Though the 1979 recording that resulted from that September’s No Nukes benefit concert filled three LPs, it barely scratched the surface of the performances at that event by Bruce Springsteen and the E Street Band. It included only their version of “Stay,” the 1960 Maurice Williams hit, which featured contributions from Jackson Browne, Tom Petty and singer Rosemary Butler; and a super-high-octane medley that combined a bit of Little Richard’s “Good Golly Miss Molly” with nods to the Mitch Ryder versions of “C.C. Rider,” “Devil with the Blue Dress” and “Jenny Take a Ride.” Not a single Springsteen original was featured.
Related: When Springsteen played a 4-hour concert
It took more than 40 years, but we finally have a much better record of his group’s electrifying set. The Legendary 1979 No Nukes Concerts, a package that delivers the music on two CDs and a video Blu-ray, embraces all the songs (though not every performance from both nights) that Springsteen and the band offered during the event. The show features the E Street Band’s classic lineup, including two late members, sax wizard Clarence Clemons, who sometimes steals the show, and versatile keyboardist Danny Federici.
In addition to the aforementioned numbers, the concert contains “Rosalita (Come Out Tonight)”—which opens here with a snippet from “Stagger Lee,” the 1959 Lloyd Price hit, before taking off like a rocket—from 1973’s The Wild, the Innocent and the E Street Shuffle; the title track, “Thunder Road” and “Jungleland,” from 1975’s Born to Run; “Prove It All Night,” “The Promised Land” and “Badlands,” from 1978’s Darkness on the Edge of Town; and “The River” and “Sherry Darling,” both of which would show up on 1980’s The River.
Also featured are a wild 10-minute cover of Gary U.S. Bonds’ “Quarter to Three” and a show-closing version of Buddy Holly’s “Rave On.”

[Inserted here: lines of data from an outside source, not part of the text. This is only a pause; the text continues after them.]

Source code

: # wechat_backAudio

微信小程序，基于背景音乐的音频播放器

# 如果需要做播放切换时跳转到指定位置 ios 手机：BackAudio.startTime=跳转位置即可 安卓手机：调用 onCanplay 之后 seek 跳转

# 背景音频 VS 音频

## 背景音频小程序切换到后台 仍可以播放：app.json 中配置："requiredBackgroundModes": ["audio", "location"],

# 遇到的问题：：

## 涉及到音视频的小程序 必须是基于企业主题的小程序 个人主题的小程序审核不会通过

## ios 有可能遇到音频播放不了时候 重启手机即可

The album’s release isn’t quite the event it would have been in 1979 when it would have offered a rare record of Springsteen and the E Streeters in concert; subsequent decades have witnessed the appearance of a long list of his performance CDs, DVDs and Blu-rays. Still, this 90-minute show—which is less than half the length of Bruce’s typical performances, because so many other artists shared the bill—is essential. For Springsteen and the E Street Band, “Prove It All Night” has always been more than just a song title; it has been their mission statement for every concert, and they certainly deliver on it here. If anyone has doubts that this is one of the greatest live bands in the history of rock, The Legendary 1979 No Nukes Concerts should decimate them.